Edson Fachin, no comando do STF, sinaliza novos tempos

Dia 29 de setembro passado o ministro Luiz Edson Fachin assumiu a presidência do STF. Antes da posse, revelou que não desejava a realização de coquetel, permitindo apenas um encontro de familiares e das principais autoridades, e que não aceitaria o tradicional jantar, custeado pela Associação dos Magistrados Brasileiros — AMB. [1] Sem dizer uma só palavra, deixou claro que os próximos dois anos seriam diferentes.

Quem é o novo presidente

Edson Fachin nasceu em Rondinha (RS) em 8 de fevereiro de 1958. Com apenas dois anos mudou-se para Toledo, então uma pequena cidade do oeste paranaense. Seu pai era um pequeno agricultor e sua mãe professora. A família de poucas posses forjou-o para a luta, dizendo ele, com orgulho, que vendeu laranjas para ajudar o próprio sustento.

Com 17 anos de idade mudou-se para Curitiba, onde os horizontes se abriam para novas experiências. E assim dedicou-se à poesia e atividades literárias, algumas com Paulo Leminski, o mais consagrado dos paranaenses na área. Gestor nato, “promoveu diversos concursos e encontros literários locais, estaduais e nacionais”. [2]

Seu ingresso no curso de Direito foi imediato. Em 1976, com 18 anos de idade, foi aprovado no vestibular da Faculdade de Direito da Universidade Federal do Paraná. Nela se destacou desde cedo, através de sua participação nas aulas e das notas recebidas.

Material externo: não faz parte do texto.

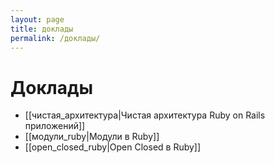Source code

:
 ```yaml
---
layout: page
title: доклады
permalink: /доклады/
---
```

# Доклады

* [[чистая_архитектура|Чистая архитектура Ruby on Rails приложений]]
* [[модули_ruby|Модули в Ruby]]
* [[open_closed_ruby|Open Closed в Ruby]]

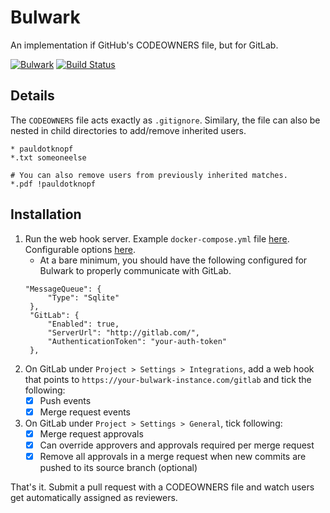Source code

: # Bulwark

An implementation if GitHub's CODEOWNERS file, but for GitLab.

[![Bulwark](https://img.shields.io/nuget/v/Bulwark.svg?style=flat-square&label=Bulwark)](http://www.nuget.org/packages/Bulwark/)
[![Build Status](https://travis-ci.com/pauldotknopf/bulwark.svg?branch=develop)](https://travis-ci.com/pauldotknopf/bulwark)

## Details

The `CODEOWNERS` file acts exactly as `.gitignore`. Similary, the file can also be nested in child directories to add/remove inherited users.

```config
* pauldotknopf
*.txt someoneelse

# You can also remove users from previously inherited matches.
*.pdf !pauldotknopf

```

## Installation

1. Run the web hook server. Example `docker-compose.yml` file [here](build/docker/example/docker-compose.yml). Configurable options [here](todo).
   * At a bare minimum, you should have the following configured for Bulwark to properly communicate with GitLab.
   ```
   "MessageQueue": {
        "Type": "Sqlite"
    },
    "GitLab": {
        "Enabled": true,
        "ServerUrl": "http://gitlab.com/",
        "AuthenticationToken": "your-auth-token"
    },
   ```
2. On GitLab under `Project > Settings > Integrations`, add a web hook that points to `https://your-bulwark-instance.com/gitlab` and tick the following:
   * [x] Push events
   * [x] Merge request events
3. On GitLab under `Project > Settings > General`, tick following:
   * [x] Merge request approvals
   * [x] Can override approvers and approvals required per merge request
   * [x] Remove all approvals in a merge request when new commits are pushed to its source branch (optional)

That's it. Submit a pull request with a CODEOWNERS file and watch users get automatically assigned as reviewers.
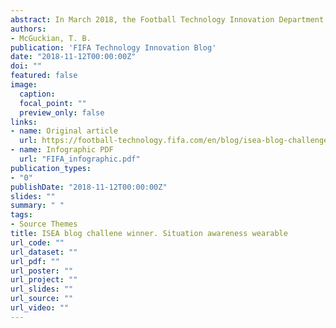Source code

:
 ```yaml
---
abstract: In March 2018, the Football Technology Innovation Department attended the International Sport Engineering Association (ISEA) Conference in Brisbane, Australia. FIFA held a half-day workshop to engage with sport engineers and researchers from across the globe with the aim to strengthen ties and create new collaboration opportunities with the sports engineering community. Attendees of the workshop were given the opportunity to take part in a blog challenge with the winner getting the opportunity to have a summary of their research published on FIFA’s Innovation Blog. Each submission had to include an overview of their research accompanied by an infographic. This year’s winner is Thomas McGuckian, a PHD candidate from the School of Behavioural and Health Sciences at the Australian Catholic University in Queensland, Australia. Thomas’s blog piece on player’s situation awareness and how to use it in training beat off competition from multiple other submissions to take first prize. <p> Use the links above to find the original article and the accompanying infographic. 
authors:
- McGuckian, T. B.
publication: 'FIFA Technology Innovation Blog'
date: "2018-11-12T00:00:00Z"
doi: ""
featured: false
image:
  caption: 
  focal_point: ""
  preview_only: false
links:
- name: Original article
  url: https://football-technology.fifa.com/en/blog/isea-blog-challenge-winner/
- name: Infographic PDF
  url: "FIFA_infographic.pdf"
publication_types:
- "0"
publishDate: "2018-11-12T00:00:00Z"
slides: ""
summary: " "
tags:
- Source Themes
title: ISEA blog challene winner. Situation awareness wearable
url_code: ""
url_dataset: ""
url_pdf: ""
url_poster: ""
url_project: ""
url_slides: ""
url_source: ""
url_video: ""
---
```


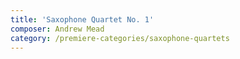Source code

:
 ```yaml
---
title: 'Saxophone Quartet No. 1'
composer: Andrew Mead
category: /premiere-categories/saxophone-quartets
---
```

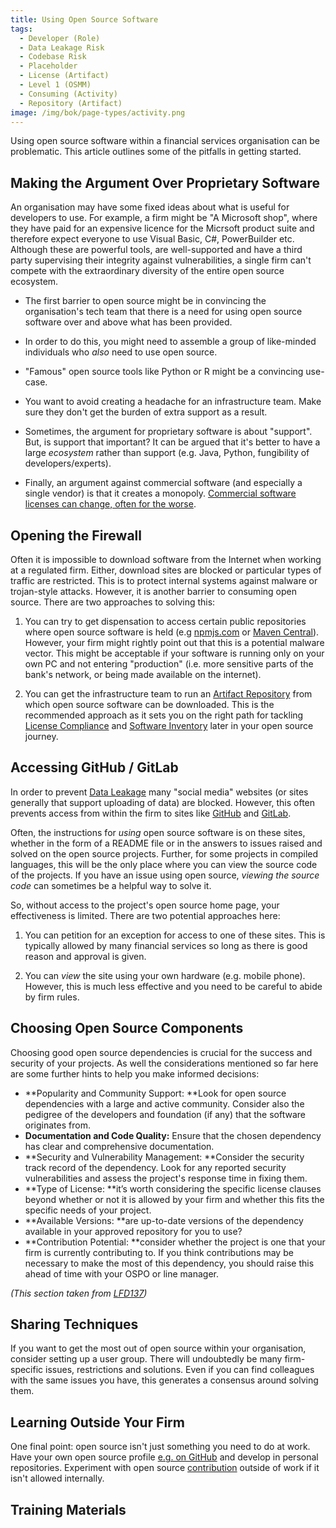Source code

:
 ```yaml
---
title: Using Open Source Software
tags: 
  - Developer (Role)
  - Data Leakage Risk
  - Codebase Risk
  - Placeholder
  - License (Artifact)
  - Level 1 (OSMM)
  - Consuming (Activity)
  - Repository (Artifact)
image: /img/bok/page-types/activity.png
---
```


Using open source software within a financial services organisation can be problematic.  This article outlines some of the pitfalls in getting started.

## Making the Argument Over Proprietary Software

An organisation may have some fixed ideas about what is useful for developers to use.  For example, a firm might be "A Microsoft shop", where they have paid for an expensive licence for the Micrsoft product suite and therefore expect everyone to use Visual Basic, C#, PowerBuilder etc.  Although these are powerful tools, are well-supported and have a third party supervising their integrity against vulnerabilities, a single firm can't compete with the extraordinary diversity of the entire open source ecosystem.

 - The first barrier to open source might be in convincing the organisation's tech team that there is a need for using open source software over and above what has been provided.

 - In order to do this, you might need to assemble a group of like-minded individuals who _also_ need to use open source.  
 
 - "Famous" open source tools like Python or R might be a convincing use-case.

 - You want to avoid creating a headache for an infrastructure team.  Make sure they don't get the burden of extra support as a result.
 
 - Sometimes, the argument for proprietary software is about "support".  But, is support that important?  It can be argued that it's better to have a large _ecosystem_ rather than support (e.g. Java, Python, fungibility of developers/experts).
 
 - Finally, an argument against commercial software (and especially a single vendor) is that it creates a monopoly.  [Commercial software licenses can change, often for the worse](https://www.supportrevolution.com/oracle-support-price-rises/).
 
## Opening the Firewall

Often it is impossible to download software from the Internet when working at a regulated firm.  Either, download sites are blocked or particular types of traffic are restricted.  This is to protect internal systems against malware or trojan-style attacks.  However, it is another barrier to consuming open source.  There are two approaches to solving this:

1. You can try to get dispensation to access certain public repositories where open source software is held (e.g [npmjs.com](https://www.npmjs.com/) or [Maven Central](https://central.sonatype.com/)).   However, your firm might rightly point out that this is a potential malware vector.   This might be acceptable if your software is running only on your own PC and not entering "production" (i.e. more sensitive parts of the bank's network, or being made available on the internet).

2. You can get the infrastructure team to run an [Artifact Repository](../../Artifacts/Artifact-Repository) from which open source software can be downloaded.  This is the recommended approach as it sets you on the right path for tackling [License Compliance](../../Activities/License-Management) and [Software Inventory](../../Activities/Software-Inventory) later in your open source journey.

## Accessing GitHub / GitLab

In order to prevent [Data Leakage](../../Risks/Data-Leakage-Risk) many "social media" websites (or sites generally that support uploading of data) are blocked.  However, this often prevents access from within the firm to sites like [GitHub](https://github.com) and [GitLab](https://gitlab.com).

Often, the instructions for _using_ open source software is on these sites, whether in the form of a README file or in the answers to issues raised and solved on the open source projects.   Further, for some projects in compiled languages, this will be the only place where you can view the source code of the projects.  If you have an issue using open source, _viewing the source code_ can sometimes be a helpful way to solve it. 

So, without access to the project's open source home page, your effectiveness is limited.  There are two potential approaches here:

1.  You can petition for an exception for access to one of these sites.  This is typically allowed by many financial services so long as there is good reason and approval is given.

2.  You can _view_ the site using your own hardware (e.g. mobile phone).  However, this is much less effective and you need to be careful to abide by firm rules.  

## Choosing Open Source Components

Choosing good open source dependencies is crucial for the success and security of your projects. As well the considerations mentioned so far here are some further hints to help you make informed decisions:

* **Popularity and Community Support: **Look for open source dependencies with a large and active community.  Consider also the pedigree of the developers and foundation (if any) that the software originates from.
* **Documentation and Code Quality:** Ensure that the chosen dependency has clear and comprehensive documentation. 
* **Security and Vulnerability Management: **Consider the security track record of the dependency. Look for any reported security vulnerabilities and assess the project's response time in fixing them. 
* **Type of License: **it’s worth considering the specific license clauses beyond whether or not it is allowed by your firm and whether this fits the specific needs of your project.  
* **Available Versions: **are up-to-date versions of the dependency available in your approved repository for you to use?  
* **Contribution Potential: **consider whether the project is one that your firm is currently contributing to.  If you think contributions may be necessary to make the most of this dependency, you should raise this ahead of time with your OSPO or line manager.

_(This section taken from [LFD137](../../Training/LFD137-Contribution-In-Finance))_

## Sharing Techniques

If you want to get the most out of open source within your organisation, consider setting up a user group.  There will undoubtedly be many firm-specific issues, restrictions and solutions.  Even if you can find colleagues with the same issues you have, this generates a consensus around solving them.  

## Learning Outside Your Firm

One final point: open source isn't just something you need to do at work.  Have your own open source profile [e.g. on GitHub](https://github.com/robmoffat) and develop in personal repositories.  Experiment with open source [contribution](../Level-3/Contribution-Training) outside of work if it isn't allowed internally.

## Training Materials

<BokTagList tag="Consuming (Activity)" filter="Training" />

Mas sobressaía-se também no futebol, onde se posicionava no meio do campo e, segundo seus companheiros, era um goleador. Nos jogos, em que as divergências sobre as jogadas elevavam a temperatura, ele surgia sempre como pacificador. Este espírito, que o acompanhou por toda a vida, é qualidade rara e será de grande importância para atuar na chefia de um Poder de Estado em um país dividido.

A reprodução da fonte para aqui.